Thursday, November 10, 2016

Bread of life is food for unity


Bread of life is food for unity

The Tablet, Editors

10 November 2016 Last week’s photograph of Pope Francis embracing the female leader of the Church of Sweden, Archbishop Antje JackelĂ©n, was a stark reminder not only of how close the Catholic Church has come to other denominations like the Lutherans, but also how far apart they still are. The same could be said of the Pope’s meeting with Justin Welby, Archbishop of Canterbury. In both cases the issue of women’s ordination to the priesthood stands like a locked gate on the path to further church unity. Is there nothing else that could be done to narrow the gap between the denominations?



This year, when the 500th anniversary of the Reformation is being commemorated with such warmth, there is one other source of division that could be looked at again – the Catholic Church’s rules regarding the admission to Holy Communion of members of other Churches. The line drawn now looks somewhat arbitrary. Permission may be given as a one-off on uniquely special occasions, including for instance when a Catholic and a non-Catholic are marrying during a nuptial Mass. Such an example raises the obvious question – why only then? Why does the theological iron curtain, lifted just for once, descend on the same couple next day?

The same applies to funeral Masses, where permission may be granted for the non-Catholic partner of the deceased to receive Communion, but only on that occasion. A similar case arises during, say, an ecumenical conference, where Catholic and non-Catholic Christians have shared in communio but are then told they may not share in Communion.

Regarding Eucharistic teaching, the test applied by the Anglican-Roman Catholic International Commission in its agreed documents on the subject is surely the only one necessary: “Before the Eucharistic prayer, to the question ‘What is that?’, the believer answers: ‘It is bread.’ After the Eucharistic prayer to the same question he answers: ‘It is truly the body of Christ, the Bread of Life.’” That must be enough. It is understandable that those unable to make such a declaration should not receive Holy Communion on such terms, but nor would they want to.

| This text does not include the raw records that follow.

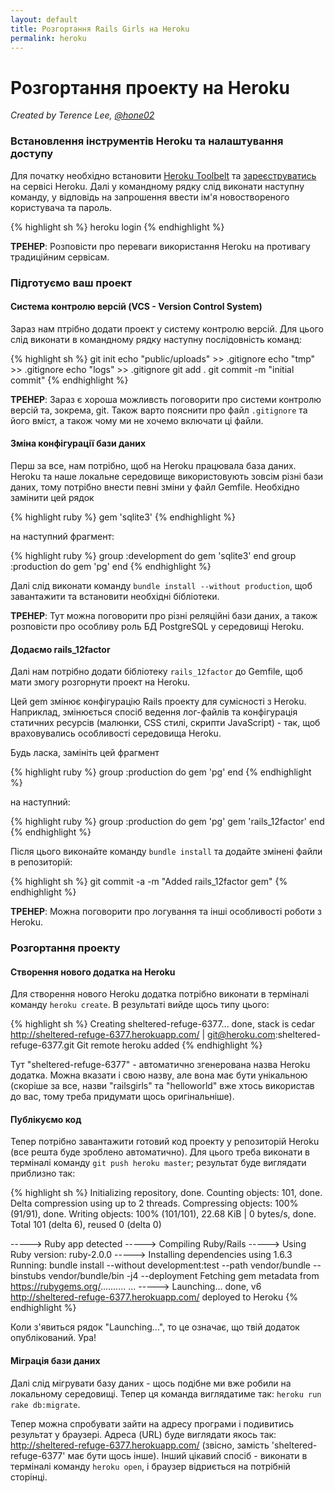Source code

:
 ```yaml
---
layout: default
title: Розгортання Rails Girls на Heroku
permalink: heroku
---
```


# Розгортання проекту на Heroku

*Created by Terence Lee, [@hone02](https://twitter.com/hone02)*

### Встановлення інструментів Heroku та налаштування доступу

Для початку необхідно встановити [Heroku Toolbelt](https://devcenter.heroku.com/articles/getting-started-with-ruby#set-up) та [зареєструватись](https://signup.heroku.com/dc) на сервісі Heroku.
Далі у командному рядку слід виконати наступну команду, у відповідь на запрошення ввести ім'я новоствореного користувача та пароль.

{% highlight sh %}
heroku login
{% endhighlight %}

__ТРЕНЕР__: Розповісти про переваги використання Heroku на противагу традиційним сервісам.

### Підготуємо ваш проект

#### Система контролю версій (VCS - Version Control System)

Зараз нам птрібно додати проект у систему контролю версій. Для цього слід виконати в командному рядку наступну послідовність команд:

{% highlight sh %}
git init
echo "public/uploads" >> .gitignore
echo "tmp" >> .gitignore
echo "logs" >> .gitignore
git add .
git commit -m "initial commit"
{% endhighlight %}

__ТРЕНЕР__: Зараз є хороша можливсть поговорити про системи контролю версій та, зокрема, git. Також варто пояснити про файл `.gitignore` та його вміст, а також чому ми не хочемо включати ці файли.

#### Зміна конфігурації бази даних

Перш за все, нам потрібно, щоб на Heroku працювала база даних. Heroku та наше локальне середовище використовують зовсім різні бази даних, тому потрібно внести певні зміни у файл Gemfile. Необхідно замінити цей рядок

{% highlight ruby %}
gem 'sqlite3'
{% endhighlight %}

на наступний фрагмент:

{% highlight ruby %}
group :development do
  gem 'sqlite3'
end
group :production do
  gem 'pg'
end
{% endhighlight %}

Далі слід виконати команду `bundle install --without production`, щоб завантажити та встановити необхідні бібліотеки.

__ТРЕНЕР__: Тут можна поговорити про різні реляційні бази даних, а також розповісти про особливу роль БД PostgreSQL у середовищі Heroku.


#### Додаємо rails_12factor

Далі нам потрібно додати бібліотеку `rails_12factor` до Gemfile, щоб мати змогу розгорнути проект на Heroku.

Цей gem змінює конфігурацію Rails проекту для сумісності з Heroku. Наприклад, змінюється спосіб ведення лог-файлів та конфігурація статичних ресурсів (малюнки, CSS стилі, скрипти JavaScript) - так, щоб враховувались особливості середовища Heroku.

Будь ласка, замініть цей фрагмент

{% highlight ruby %}
group :production do
  gem 'pg'
end
{% endhighlight %}

на наступний:

{% highlight ruby %}
group :production do
  gem 'pg'
  gem 'rails_12factor'
end
{% endhighlight %}

Після цього виконайте команду `bundle install` та додайте змінені файли в репозиторій:

{% highlight sh %}
git commit -a -m "Added rails_12factor gem"
{% endhighlight %}

__ТРЕНЕР__: Можна поговорити про логування та інші особливості роботи з Heroku.


### Розгортання проекту

#### Створення нового додатка на Heroku

Для створення нового Heroku додатка потрібно виконати в терміналі команду `heroku create`. В результаті вийде щось типу цього:

{% highlight sh %}
Creating sheltered-refuge-6377... done, stack is cedar
http://sheltered-refuge-6377.herokuapp.com/ | git@heroku.com:sheltered-refuge-6377.git
Git remote heroku added
{% endhighlight %}

Тут "sheltered-refuge-6377" - автоматично згенерована назва Heroku додатка. Можна вказати і свою назву, але вона має бути унікальною (скоріше за все, назви "railsgirls" та "helloworld" вже хтось використав до вас, тому треба придумати щось оригінальніше).

#### Публікуємо код

Тепер потрібно завантажити готовий код проекту у репозиторій Heroku (все решта буде зроблено автоматично). Для цього треба виконати в терміналі команду `git push heroku master`; результат буде виглядати приблизно так:

{% highlight sh %}
Initializing repository, done.
Counting objects: 101, done.
Delta compression using up to 2 threads.
Compressing objects: 100% (91/91), done.
Writing objects: 100% (101/101), 22.68 KiB | 0 bytes/s, done.
Total 101 (delta 6), reused 0 (delta 0)

-----> Ruby app detected
-----> Compiling Ruby/Rails
-----> Using Ruby version: ruby-2.0.0
-----> Installing dependencies using 1.6.3
       Running: bundle install --without development:test --path vendor/bundle --binstubs vendor/bundle/bin -j4 --deployment
       Fetching gem metadata from https://rubygems.org/..........
...
-----> Launching... done, v6
       http://sheltered-refuge-6377.herokuapp.com/ deployed to Heroku
{% endhighlight %}

Коли з'явиться рядок "Launching...", то це означає, що твій додаток опублікований. Ура!

#### Міграція бази даних

Далі слід мігрувати базу даних - щось подібне ми вже робили на локальному середовищі. Тепер ця команда виглядатиме так: `heroku run rake db:migrate`.

Тепер можна спробувати зайти на адресу програми і подивитись результат у браузері. Адреса (URL) буде виглядати якось так: <http://sheltered-refuge-6377.herokuapp.com/> (звісно, замість 'sheltered-refuge-6377' має бути щось інше). Інший цікавий спосіб - виконати в терміналі команду `heroku open`, і браузер відриється на потрібній сторінці.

It is also relevant that the Church no longer regards members of other Churches as formally guilty of the sins of heresy or schism. Amoris Laetitia, Pope Francis’ exhortation regarding marriage and family life, declined to repeat the traditional bar to receiving Holy Communion applied to couples in irregular marriages, provided they were in good faith. Why should non-Catholics in good faith deserve less?

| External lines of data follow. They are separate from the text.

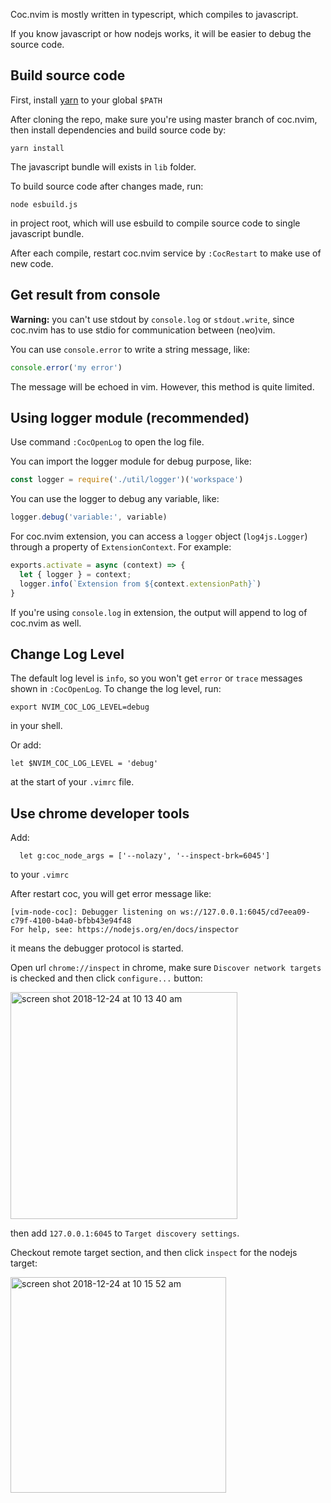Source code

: Coc.nvim is mostly written in typescript, which compiles to javascript. 

If you know javascript or how nodejs works, it will be easier to debug the source code.

## Build source code

First, install [yarn](https://yarnpkg.com/) to your global `$PATH`

After cloning the repo, make sure you're using master branch of coc.nvim, then install dependencies
and build source code by:

```
yarn install
```

The javascript bundle will exists in `lib` folder.

To build source code after changes made, run:

```
node esbuild.js
``` 
in project root, which will use esbuild to compile source code to single javascript bundle.

After each compile, restart coc.nvim service by `:CocRestart` to make use of new code.


## Get result from console

**Warning:** you can't use stdout by `console.log` or `stdout.write`, since coc.nvim has to use stdio for communication between (neo)vim.

You can use `console.error` to write a string message, like:

``` js
console.error('my error')
```
The message will be echoed in vim. However, this method is quite limited.

## Using logger module (recommended)

Use command `:CocOpenLog` to open the log file.

You can import the logger module for debug purpose, like:

``` js
const logger = require('./util/logger')('workspace')
```
You can use the logger to debug any variable, like:

``` js
logger.debug('variable:', variable)
```

For coc.nvim extension, you can access a `logger` object (`log4js.Logger`) through a property of `ExtensionContext`. For example:

```js
exports.activate = async (context) => {
  let { logger } = context;
  logger.info(`Extension from ${context.extensionPath}`)
}
```
If you're using `console.log` in extension, the output will append to log of coc.nvim as well.

## Change Log Level

The default log level is `info`, so you won't get `error` or `trace` messages shown in `:CocOpenLog`.
To change the log level, run:

```
export NVIM_COC_LOG_LEVEL=debug
``` 
in your shell.

Or add:
``` vim
let $NVIM_COC_LOG_LEVEL = 'debug'
```
at the start of your `.vimrc` file.

## Use chrome developer tools

Add:
```
  let g:coc_node_args = ['--nolazy', '--inspect-brk=6045']
```
to your `.vimrc`

After restart coc, you will get error message like:
```
[vim-node-coc]: Debugger listening on ws://127.0.0.1:6045/cd7eea09-c79f-4100-b4a0-bfbb43e94f48
For help, see: https://nodejs.org/en/docs/inspector
```
it means the debugger protocol is started.

Open url `chrome://inspect` in chrome, make sure `Discover network targets` is checked and then click `configure...` button:

<img width="363" alt="screen shot 2018-12-24 at 10 13 40 am" src="https://user-images.githubusercontent.com/251450/50389401-d1d48280-0764-11e9-941e-c7faa92b8603.png">

then add `127.0.0.1:6045` to `Target discovery settings`.

Checkout remote target section, and then click `inspect` for the nodejs target:

<img width="345" alt="screen shot 2018-12-24 at 10 15 52 am" src="https://user-images.githubusercontent.com/251450/50389417-12340080-0765-11e9-85ac-f1529e6d79b9.png">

The statement of the Bishops’ Conference of England and Wales, One Bread One Body, issued in 1998, is still the standard guidance, but it recognised that norms can be changed. The statement also declared that the Catholic Church needed to repent of its own contributions to Christian disunity. It is fair to ask whether the continued ban on members of other Christian denominations receiving Holy Communion might have become one such contribution.